Every line in the entries where "Memoire" is found should be copied.
:::
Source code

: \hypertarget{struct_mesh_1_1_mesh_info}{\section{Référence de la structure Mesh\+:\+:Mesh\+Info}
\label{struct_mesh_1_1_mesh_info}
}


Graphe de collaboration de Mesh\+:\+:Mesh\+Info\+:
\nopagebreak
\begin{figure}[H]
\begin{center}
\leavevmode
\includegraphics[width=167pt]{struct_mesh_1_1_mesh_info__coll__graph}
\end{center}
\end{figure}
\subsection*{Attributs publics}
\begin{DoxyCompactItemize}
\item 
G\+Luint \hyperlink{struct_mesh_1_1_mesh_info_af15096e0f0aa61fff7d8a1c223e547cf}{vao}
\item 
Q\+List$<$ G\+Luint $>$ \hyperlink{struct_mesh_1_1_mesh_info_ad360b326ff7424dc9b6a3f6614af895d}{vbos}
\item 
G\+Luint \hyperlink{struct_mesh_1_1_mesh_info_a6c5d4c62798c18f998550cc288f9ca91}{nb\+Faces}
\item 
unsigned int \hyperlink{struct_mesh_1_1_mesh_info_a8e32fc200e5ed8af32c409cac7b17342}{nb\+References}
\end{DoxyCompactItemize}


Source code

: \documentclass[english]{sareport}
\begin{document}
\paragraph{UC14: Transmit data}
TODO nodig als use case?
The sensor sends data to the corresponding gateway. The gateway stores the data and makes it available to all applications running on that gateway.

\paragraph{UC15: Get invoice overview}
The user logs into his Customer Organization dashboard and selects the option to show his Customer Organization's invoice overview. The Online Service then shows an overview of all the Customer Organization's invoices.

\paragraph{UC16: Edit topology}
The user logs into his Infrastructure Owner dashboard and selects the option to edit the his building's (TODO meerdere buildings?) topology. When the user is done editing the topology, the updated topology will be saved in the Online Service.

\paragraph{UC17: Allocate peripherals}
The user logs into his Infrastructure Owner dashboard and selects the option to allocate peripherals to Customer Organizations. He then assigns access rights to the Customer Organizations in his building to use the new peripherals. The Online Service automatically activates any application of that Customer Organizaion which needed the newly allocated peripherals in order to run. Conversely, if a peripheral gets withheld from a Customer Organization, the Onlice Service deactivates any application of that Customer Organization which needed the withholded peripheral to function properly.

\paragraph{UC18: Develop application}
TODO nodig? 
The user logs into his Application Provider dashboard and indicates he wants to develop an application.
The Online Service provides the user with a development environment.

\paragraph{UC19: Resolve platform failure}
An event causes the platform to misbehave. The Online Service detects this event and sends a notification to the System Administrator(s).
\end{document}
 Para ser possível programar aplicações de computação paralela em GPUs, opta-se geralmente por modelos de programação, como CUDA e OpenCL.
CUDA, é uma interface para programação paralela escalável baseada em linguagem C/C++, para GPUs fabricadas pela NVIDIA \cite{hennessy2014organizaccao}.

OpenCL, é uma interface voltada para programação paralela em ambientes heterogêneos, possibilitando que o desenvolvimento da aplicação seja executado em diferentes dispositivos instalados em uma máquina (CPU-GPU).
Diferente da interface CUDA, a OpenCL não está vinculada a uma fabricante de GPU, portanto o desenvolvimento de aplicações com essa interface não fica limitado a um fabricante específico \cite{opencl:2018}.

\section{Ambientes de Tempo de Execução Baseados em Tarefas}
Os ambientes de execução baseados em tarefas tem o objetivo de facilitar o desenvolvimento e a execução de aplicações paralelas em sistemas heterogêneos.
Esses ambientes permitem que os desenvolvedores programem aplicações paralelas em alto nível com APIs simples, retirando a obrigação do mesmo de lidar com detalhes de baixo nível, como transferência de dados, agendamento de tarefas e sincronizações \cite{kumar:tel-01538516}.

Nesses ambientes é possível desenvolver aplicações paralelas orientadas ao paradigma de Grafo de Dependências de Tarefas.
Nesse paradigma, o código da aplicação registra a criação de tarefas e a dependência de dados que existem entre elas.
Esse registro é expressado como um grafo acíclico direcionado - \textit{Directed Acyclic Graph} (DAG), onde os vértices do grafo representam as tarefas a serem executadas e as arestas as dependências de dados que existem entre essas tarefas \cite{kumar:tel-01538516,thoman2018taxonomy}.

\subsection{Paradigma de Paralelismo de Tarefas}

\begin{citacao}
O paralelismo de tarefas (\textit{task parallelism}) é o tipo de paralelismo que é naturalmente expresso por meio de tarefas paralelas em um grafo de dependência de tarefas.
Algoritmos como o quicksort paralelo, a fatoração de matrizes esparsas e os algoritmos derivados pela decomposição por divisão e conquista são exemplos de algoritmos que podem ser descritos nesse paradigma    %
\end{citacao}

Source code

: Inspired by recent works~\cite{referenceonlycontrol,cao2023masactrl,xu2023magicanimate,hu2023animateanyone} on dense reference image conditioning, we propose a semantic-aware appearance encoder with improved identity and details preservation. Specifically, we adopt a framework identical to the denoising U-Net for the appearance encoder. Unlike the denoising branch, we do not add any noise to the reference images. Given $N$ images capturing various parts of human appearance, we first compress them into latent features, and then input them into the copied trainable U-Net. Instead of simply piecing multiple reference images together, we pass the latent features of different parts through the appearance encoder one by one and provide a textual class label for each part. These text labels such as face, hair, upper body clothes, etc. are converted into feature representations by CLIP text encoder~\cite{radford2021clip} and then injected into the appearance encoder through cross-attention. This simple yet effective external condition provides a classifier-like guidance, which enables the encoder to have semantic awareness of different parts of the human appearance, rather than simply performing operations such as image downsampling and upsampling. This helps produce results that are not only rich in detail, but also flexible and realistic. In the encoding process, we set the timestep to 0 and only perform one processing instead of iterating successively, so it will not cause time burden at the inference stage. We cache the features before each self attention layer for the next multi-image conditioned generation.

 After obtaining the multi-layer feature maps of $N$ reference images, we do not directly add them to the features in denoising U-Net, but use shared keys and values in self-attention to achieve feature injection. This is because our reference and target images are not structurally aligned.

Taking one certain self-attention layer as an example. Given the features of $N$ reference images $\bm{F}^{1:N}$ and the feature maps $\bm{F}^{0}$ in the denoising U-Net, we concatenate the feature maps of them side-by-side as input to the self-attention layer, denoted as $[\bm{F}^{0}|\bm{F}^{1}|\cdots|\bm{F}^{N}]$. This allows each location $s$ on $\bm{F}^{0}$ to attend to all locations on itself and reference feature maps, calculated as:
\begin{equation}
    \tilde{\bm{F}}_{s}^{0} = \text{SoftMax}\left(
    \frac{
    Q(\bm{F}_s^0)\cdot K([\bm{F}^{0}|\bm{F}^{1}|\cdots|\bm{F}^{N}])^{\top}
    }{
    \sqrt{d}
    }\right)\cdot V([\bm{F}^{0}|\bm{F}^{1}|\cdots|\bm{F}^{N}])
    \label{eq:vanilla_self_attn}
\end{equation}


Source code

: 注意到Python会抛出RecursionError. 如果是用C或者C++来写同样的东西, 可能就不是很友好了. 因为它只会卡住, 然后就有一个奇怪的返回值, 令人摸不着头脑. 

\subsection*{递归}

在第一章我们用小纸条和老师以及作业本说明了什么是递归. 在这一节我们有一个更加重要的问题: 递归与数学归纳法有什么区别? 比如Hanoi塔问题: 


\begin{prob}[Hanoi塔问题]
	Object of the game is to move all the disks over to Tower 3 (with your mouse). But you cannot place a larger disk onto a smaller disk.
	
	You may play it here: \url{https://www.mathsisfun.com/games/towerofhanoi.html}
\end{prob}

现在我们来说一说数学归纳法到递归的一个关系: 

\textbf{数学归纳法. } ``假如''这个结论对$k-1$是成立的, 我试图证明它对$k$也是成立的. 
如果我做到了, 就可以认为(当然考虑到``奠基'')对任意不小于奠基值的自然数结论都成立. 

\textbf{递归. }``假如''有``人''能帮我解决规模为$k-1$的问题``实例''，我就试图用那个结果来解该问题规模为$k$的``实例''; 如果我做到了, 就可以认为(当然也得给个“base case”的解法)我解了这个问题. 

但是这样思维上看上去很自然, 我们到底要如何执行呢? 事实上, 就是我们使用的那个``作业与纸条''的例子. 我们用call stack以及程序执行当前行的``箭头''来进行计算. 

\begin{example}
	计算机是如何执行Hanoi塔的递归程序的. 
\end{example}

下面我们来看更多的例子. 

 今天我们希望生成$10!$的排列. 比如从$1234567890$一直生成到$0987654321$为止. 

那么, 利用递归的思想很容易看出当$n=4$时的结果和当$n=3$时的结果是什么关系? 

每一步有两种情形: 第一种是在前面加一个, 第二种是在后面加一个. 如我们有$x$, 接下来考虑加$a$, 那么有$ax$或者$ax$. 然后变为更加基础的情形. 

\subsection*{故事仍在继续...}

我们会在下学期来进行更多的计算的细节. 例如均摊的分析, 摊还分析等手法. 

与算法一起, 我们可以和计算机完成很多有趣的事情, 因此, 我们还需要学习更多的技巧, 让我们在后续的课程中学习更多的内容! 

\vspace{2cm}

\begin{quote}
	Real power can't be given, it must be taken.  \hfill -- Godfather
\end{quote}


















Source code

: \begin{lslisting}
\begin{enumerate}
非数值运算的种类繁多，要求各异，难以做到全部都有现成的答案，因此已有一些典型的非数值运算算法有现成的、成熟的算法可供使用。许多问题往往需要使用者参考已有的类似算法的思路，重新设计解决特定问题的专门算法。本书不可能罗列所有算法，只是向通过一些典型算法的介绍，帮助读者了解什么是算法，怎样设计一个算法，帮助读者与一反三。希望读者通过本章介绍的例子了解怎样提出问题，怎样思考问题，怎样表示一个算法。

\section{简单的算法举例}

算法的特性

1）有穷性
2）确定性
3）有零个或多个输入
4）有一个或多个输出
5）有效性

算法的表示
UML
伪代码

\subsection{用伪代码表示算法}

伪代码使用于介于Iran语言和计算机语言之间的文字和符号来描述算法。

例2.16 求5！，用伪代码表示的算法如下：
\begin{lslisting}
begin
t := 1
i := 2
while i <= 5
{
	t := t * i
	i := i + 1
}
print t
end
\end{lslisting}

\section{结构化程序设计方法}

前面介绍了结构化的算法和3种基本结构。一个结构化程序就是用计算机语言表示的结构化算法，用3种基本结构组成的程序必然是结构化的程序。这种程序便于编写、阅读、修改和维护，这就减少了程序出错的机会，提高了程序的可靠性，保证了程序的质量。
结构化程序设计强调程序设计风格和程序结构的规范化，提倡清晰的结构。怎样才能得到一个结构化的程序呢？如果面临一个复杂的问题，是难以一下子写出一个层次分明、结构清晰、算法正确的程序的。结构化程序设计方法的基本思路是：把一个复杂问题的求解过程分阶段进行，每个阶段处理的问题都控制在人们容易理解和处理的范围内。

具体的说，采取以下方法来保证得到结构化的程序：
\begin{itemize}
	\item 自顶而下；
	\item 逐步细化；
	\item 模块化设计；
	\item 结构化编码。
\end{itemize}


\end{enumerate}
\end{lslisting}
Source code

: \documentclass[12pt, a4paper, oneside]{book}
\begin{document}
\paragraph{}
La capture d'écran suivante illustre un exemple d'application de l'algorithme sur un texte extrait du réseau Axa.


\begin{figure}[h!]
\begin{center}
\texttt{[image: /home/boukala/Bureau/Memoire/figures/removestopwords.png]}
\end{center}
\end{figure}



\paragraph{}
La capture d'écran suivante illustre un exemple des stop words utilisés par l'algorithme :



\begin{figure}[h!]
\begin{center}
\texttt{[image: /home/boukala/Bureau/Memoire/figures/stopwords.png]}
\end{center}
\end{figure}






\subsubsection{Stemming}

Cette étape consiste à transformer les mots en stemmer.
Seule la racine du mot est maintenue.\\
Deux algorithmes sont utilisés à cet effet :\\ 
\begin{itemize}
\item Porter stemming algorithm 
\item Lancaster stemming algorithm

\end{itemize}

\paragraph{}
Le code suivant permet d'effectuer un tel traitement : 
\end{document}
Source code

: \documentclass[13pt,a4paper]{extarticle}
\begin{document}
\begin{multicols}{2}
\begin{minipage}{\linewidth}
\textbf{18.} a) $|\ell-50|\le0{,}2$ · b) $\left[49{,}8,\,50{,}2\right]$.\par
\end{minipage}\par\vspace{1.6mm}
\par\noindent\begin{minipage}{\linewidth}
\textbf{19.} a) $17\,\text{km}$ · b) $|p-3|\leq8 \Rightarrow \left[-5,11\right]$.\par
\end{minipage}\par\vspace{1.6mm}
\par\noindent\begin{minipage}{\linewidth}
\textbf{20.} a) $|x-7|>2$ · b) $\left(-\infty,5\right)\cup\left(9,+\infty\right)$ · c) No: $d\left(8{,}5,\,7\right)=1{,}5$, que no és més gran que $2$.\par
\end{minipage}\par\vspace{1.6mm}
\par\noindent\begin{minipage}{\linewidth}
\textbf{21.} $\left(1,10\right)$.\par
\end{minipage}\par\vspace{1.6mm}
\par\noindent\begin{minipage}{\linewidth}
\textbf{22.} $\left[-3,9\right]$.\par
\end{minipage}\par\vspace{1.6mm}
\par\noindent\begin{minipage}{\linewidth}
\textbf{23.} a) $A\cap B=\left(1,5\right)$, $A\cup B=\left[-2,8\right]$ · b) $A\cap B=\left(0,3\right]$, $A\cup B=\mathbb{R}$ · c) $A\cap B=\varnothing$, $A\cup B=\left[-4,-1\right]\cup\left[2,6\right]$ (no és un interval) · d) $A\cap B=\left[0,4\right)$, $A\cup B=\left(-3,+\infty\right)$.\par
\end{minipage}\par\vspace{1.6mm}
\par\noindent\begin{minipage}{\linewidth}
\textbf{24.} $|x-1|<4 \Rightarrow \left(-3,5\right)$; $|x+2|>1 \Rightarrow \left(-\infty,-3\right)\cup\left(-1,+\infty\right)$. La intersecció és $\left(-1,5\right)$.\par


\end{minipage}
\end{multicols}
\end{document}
:::
### TASK RESULT
\texttt{[image: /home/boukala/Bureau/Memoire/figures/removestopwords.png]}
\texttt{[image: /home/boukala/Bureau/Memoire/figures/stopwords.png]}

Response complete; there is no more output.